Ecce homo tra Ponzio Pilato ed un aguzzino
Autore: Manifattura trapanese (Bottega dei Tipa?)
Datazione: Secolo XVIII
Materiale: Alabastro, alabastro rosa, pietra
Dimensioni: cm 34×16 (Pilato), cm 36×16 (Cristo e aguzzino)
Luogo: Milazzo, Fondazione Lucifero
Reso noto da Caterina Di Giacomo, il gruppo scultoreo, raffigurante l’Ecce Homo, costituisce un significativo esempio di quella produzione scultorea in piccolo formato fiorita a Trapani tra il XVII e il XVIII secolo, che conobbe uno straordinario successo grazie all’abilità degli artefici di unire il gusto per i materiali preziosi (avorio, corallo, alabastro, madreperla, ambra) a tematiche devozionali di immediato impatto emotivo e spesso legate ai culti locali come la celeberrima Madonna di Trapani.

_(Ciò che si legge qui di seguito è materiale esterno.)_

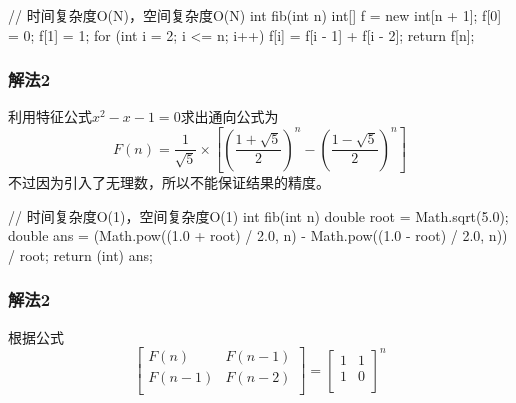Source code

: \begin{Code}
// 时间复杂度O(N)，空间复杂度O(N)
int fib(int n) {
    int[] f = new int[n + 1];
    f[0] = 0;
    f[1] = 1;
    for (int i = 2; i <= n; i++) {
    	f[i] = f[i - 1] + f[i - 2];
    }
    return f[n];
}
\end{Code}

\subsubsection{解法2}
利用特征公式$x^2-x-1=0$求出通向公式为\[F(n)=\frac{1}{\sqrt{5}}×\left[(\frac{1+\sqrt{5}}{2})^n-(\frac{1-\sqrt{5}}{2})^n\right]\]
不过因为引入了无理数，所以不能保证结果的精度。

\begin{Code}
// 时间复杂度O(1)，空间复杂度O(1)
int fib(int n) {
    double root = Math.sqrt(5.0);
    double ans = (Math.pow((1.0 + root) / 2.0, n) - Math.pow((1.0 - root) / 2.0, n)) / root;
    return (int) ans;
}
\end{Code}

\subsubsection{解法2}
根据公式
\[
\left[
\begin{array}{cc}
F(n) & F(n-1) \\
F(n-1) & F(n-2) \\
\end{array}
\right]
=
\left[
\begin{array}{cc}
1 & 1 \\
1 & 0 \\
\end{array}
\right]^n
\]

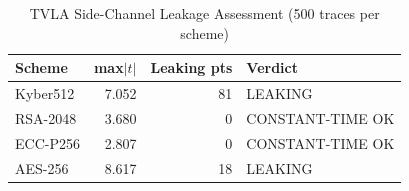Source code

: \begin{table}[h]\centering
\caption{TVLA Side-Channel Leakage Assessment (500 traces per scheme)}
\label{tab:tvla}
\begin{tabular}{@{}lrrl@{}}\toprule
Scheme & max$|t|$ & Leaking pts & Verdict \\ \midrule
Kyber512 & 7.052 & 81 & LEAKING \\
RSA-2048 & 3.680 & 0 & CONSTANT-TIME OK \\
ECC-P256 & 2.807 & 0 & CONSTANT-TIME OK \\
AES-256 & 8.617 & 18 & LEAKING \\
\bottomrule\end{tabular}\end{table}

Anche la nostra opera affonda le sue radici in una tradizione religiosa particolarmente sentita, in quanto si ispira alle statue il legno, tela e colla (cachert) adoperate durante la processione dei Misteri dolorosi del Venerdì Santo a Trapani. In particolare essa deriva dal gruppo scultoreo eseguito da Giuseppe Milanti nel XVII secolo e rielaborato da Francesco Nolfo nel secolo successivo, rappresentando, peraltro, un’interessante testimonianza della condizione del fercolo processionale prima dell’aggiunta della balaustra d’argento realizzata nel 1852.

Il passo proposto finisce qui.